Task to complete
Filter the lines below, keeping each one that holds "Nicoya".
·····
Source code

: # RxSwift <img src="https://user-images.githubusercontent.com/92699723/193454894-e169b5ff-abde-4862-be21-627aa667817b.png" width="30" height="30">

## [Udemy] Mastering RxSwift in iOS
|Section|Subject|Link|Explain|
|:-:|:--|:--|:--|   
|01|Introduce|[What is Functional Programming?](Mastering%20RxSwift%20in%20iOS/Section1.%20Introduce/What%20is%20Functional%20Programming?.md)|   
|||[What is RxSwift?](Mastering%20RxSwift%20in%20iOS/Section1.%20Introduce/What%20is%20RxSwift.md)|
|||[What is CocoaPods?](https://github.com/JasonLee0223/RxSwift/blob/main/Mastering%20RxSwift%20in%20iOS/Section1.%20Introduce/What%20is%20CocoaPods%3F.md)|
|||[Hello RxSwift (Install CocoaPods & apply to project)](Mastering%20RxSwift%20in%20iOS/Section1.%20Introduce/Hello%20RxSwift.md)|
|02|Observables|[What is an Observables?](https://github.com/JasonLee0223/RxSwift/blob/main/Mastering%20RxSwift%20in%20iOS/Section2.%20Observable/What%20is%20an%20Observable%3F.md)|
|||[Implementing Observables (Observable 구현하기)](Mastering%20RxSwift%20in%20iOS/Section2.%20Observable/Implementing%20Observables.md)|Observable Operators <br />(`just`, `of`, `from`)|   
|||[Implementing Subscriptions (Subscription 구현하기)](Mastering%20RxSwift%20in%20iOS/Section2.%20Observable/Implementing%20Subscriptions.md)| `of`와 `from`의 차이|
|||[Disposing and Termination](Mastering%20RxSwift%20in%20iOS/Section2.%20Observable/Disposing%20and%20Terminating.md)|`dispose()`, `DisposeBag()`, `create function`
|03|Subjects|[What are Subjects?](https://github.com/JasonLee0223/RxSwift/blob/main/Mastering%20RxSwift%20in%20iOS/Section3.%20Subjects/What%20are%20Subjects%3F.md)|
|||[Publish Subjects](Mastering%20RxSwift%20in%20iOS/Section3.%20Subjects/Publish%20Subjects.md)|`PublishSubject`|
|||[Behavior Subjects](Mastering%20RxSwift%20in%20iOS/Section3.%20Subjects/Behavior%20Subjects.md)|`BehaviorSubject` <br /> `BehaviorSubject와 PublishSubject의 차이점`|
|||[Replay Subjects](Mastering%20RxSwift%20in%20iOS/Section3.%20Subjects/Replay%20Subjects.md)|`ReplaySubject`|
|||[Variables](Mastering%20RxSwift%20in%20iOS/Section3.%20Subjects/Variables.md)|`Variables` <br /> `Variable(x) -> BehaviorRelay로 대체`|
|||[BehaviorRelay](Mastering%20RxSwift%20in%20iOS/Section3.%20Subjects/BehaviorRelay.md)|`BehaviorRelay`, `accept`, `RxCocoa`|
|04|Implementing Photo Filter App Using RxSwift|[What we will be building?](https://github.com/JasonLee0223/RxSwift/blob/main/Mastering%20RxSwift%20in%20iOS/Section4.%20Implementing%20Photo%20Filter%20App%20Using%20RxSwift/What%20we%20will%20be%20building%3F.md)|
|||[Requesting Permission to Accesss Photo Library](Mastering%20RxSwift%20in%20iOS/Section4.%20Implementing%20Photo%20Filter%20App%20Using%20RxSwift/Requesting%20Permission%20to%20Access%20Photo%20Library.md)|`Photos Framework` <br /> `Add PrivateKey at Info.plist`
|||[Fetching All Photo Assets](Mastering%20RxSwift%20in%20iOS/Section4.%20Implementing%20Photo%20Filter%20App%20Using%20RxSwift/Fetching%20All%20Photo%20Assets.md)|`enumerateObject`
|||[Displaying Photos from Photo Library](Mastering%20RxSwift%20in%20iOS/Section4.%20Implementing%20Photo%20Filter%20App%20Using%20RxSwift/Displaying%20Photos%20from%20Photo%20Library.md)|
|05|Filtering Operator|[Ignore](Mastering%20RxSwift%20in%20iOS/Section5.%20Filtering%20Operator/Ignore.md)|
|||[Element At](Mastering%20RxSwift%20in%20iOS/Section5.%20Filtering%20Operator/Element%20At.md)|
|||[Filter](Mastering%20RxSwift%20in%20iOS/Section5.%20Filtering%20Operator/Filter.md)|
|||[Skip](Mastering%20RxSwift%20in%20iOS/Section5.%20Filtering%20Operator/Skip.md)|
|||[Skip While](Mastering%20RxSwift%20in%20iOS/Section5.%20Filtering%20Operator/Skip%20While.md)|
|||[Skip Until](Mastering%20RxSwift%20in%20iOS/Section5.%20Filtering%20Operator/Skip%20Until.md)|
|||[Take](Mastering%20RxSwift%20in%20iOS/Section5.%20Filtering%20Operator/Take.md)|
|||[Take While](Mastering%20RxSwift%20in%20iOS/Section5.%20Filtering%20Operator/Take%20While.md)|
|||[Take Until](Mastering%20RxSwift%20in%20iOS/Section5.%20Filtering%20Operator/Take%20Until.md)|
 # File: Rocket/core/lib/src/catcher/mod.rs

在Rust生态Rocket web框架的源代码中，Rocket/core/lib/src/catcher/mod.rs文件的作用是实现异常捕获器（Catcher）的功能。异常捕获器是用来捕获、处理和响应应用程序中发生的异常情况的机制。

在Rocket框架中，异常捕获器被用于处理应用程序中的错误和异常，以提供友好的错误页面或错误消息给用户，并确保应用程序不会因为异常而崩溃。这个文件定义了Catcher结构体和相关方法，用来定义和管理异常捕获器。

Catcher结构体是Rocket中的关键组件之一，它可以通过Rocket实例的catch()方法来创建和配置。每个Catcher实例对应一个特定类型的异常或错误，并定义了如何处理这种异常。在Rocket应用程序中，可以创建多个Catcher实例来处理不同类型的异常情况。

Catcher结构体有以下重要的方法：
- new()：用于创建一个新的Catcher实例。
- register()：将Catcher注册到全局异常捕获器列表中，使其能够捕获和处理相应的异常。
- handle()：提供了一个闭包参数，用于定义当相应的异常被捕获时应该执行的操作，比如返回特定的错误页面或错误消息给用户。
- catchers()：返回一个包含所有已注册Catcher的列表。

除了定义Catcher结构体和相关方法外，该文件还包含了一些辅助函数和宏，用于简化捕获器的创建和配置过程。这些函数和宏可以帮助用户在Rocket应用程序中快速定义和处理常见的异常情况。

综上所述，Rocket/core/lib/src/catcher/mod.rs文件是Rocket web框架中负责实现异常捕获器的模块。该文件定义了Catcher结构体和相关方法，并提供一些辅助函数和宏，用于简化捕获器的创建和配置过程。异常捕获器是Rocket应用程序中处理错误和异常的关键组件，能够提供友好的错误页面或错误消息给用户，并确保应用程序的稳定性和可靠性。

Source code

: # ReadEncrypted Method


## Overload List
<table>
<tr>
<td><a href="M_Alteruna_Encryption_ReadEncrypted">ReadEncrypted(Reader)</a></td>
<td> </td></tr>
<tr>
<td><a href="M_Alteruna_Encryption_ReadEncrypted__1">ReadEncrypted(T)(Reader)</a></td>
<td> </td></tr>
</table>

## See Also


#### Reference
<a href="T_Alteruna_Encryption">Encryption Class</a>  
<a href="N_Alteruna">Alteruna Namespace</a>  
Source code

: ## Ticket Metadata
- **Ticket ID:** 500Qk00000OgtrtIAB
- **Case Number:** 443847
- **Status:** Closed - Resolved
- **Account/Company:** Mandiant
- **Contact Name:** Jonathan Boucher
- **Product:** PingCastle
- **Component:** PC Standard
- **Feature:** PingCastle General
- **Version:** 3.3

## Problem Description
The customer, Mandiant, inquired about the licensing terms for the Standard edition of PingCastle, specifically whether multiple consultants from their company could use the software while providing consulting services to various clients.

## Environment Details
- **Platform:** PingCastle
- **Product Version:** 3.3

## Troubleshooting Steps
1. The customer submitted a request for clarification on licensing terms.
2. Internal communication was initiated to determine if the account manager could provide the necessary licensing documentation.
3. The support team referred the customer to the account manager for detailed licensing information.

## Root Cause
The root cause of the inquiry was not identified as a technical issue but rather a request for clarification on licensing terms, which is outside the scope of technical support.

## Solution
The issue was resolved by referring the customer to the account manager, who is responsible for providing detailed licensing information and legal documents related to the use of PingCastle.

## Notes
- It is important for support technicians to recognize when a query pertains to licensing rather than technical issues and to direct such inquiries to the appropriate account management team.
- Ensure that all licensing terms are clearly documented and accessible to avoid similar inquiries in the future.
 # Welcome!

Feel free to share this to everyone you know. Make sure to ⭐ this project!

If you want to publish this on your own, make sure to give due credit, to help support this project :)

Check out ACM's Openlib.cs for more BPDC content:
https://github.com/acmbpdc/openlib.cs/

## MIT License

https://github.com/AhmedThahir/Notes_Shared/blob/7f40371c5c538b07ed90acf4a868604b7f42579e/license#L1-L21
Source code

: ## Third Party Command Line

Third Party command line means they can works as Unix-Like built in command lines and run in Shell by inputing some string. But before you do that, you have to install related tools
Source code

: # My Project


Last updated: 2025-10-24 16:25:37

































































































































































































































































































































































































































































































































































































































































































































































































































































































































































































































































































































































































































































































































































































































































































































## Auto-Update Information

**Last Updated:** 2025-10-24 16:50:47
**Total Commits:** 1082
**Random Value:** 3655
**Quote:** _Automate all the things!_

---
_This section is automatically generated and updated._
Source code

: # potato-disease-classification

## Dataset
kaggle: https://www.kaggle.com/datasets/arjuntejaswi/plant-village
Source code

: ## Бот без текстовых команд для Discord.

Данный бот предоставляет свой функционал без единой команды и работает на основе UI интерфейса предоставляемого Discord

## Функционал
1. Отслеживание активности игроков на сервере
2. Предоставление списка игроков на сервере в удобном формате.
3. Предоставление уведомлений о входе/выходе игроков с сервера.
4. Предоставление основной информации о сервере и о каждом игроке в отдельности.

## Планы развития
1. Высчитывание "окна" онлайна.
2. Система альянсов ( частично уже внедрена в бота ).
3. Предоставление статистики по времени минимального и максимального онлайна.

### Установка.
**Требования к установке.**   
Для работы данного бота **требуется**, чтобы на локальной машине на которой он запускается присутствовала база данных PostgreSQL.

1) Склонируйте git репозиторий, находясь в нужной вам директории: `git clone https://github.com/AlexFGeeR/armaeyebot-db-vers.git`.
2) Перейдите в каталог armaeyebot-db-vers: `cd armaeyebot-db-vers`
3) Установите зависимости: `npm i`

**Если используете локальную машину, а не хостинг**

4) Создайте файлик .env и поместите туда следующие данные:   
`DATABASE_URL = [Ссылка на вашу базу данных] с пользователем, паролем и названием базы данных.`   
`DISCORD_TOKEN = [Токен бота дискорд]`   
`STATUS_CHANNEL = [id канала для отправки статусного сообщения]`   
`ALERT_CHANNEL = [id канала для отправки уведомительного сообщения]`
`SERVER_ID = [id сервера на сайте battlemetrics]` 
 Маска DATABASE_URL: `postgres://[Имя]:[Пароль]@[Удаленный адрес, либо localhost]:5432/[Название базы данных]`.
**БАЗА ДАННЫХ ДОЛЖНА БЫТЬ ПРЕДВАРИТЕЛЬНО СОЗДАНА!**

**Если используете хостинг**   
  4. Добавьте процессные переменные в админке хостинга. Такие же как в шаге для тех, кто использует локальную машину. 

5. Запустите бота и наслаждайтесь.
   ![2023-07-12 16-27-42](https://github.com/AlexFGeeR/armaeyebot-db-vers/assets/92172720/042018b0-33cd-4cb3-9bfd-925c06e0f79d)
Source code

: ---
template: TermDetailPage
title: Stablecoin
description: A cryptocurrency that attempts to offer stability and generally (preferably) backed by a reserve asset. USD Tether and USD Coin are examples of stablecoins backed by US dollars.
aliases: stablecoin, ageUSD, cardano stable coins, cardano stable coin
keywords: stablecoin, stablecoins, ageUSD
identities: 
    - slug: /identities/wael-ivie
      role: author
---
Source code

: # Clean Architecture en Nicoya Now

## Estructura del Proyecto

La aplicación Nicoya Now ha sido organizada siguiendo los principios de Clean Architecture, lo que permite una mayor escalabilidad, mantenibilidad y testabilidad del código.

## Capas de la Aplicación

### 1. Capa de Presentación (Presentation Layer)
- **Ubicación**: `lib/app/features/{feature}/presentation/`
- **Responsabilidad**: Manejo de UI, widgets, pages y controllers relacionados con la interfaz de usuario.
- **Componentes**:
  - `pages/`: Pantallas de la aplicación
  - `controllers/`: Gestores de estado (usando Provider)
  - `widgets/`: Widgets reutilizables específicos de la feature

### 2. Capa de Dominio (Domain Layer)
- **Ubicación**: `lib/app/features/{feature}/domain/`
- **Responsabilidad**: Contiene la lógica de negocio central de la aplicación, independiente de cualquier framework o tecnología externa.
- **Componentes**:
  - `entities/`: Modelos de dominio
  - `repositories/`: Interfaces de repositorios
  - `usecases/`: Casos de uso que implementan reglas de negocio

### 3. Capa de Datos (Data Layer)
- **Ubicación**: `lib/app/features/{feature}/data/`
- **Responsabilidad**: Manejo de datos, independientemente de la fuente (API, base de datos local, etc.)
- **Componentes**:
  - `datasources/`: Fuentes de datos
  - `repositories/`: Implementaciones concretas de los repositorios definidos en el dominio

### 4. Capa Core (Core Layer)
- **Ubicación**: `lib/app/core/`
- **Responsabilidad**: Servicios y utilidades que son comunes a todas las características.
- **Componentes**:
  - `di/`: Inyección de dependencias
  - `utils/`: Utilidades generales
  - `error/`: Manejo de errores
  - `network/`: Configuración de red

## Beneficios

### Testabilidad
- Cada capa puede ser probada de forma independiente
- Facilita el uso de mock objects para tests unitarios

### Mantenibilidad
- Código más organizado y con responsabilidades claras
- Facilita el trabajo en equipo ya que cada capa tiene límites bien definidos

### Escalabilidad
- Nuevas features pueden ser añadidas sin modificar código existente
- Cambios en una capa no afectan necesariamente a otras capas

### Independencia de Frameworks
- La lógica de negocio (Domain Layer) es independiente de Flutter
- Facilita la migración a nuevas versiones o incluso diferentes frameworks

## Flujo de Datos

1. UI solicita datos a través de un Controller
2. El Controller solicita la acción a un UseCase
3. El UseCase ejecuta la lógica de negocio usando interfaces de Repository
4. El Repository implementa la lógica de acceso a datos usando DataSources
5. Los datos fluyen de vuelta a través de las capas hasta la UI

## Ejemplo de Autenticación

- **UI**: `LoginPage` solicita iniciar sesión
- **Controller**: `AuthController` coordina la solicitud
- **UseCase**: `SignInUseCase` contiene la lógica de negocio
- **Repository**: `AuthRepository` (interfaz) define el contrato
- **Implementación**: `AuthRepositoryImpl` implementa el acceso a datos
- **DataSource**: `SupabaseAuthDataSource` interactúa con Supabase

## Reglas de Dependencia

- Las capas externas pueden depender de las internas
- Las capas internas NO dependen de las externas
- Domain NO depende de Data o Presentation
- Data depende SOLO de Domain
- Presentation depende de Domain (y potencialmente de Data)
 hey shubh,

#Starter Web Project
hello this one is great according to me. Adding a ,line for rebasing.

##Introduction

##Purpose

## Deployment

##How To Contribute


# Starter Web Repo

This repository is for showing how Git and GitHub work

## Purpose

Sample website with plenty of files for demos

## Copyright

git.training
·····
Task output
: # Clean Architecture en Nicoya Now
La aplicación Nicoya Now ha sido organizada siguiendo los principios de Clean Architecture, lo que permite una mayor escalabilidad, mantenibilidad y testabilidad del código.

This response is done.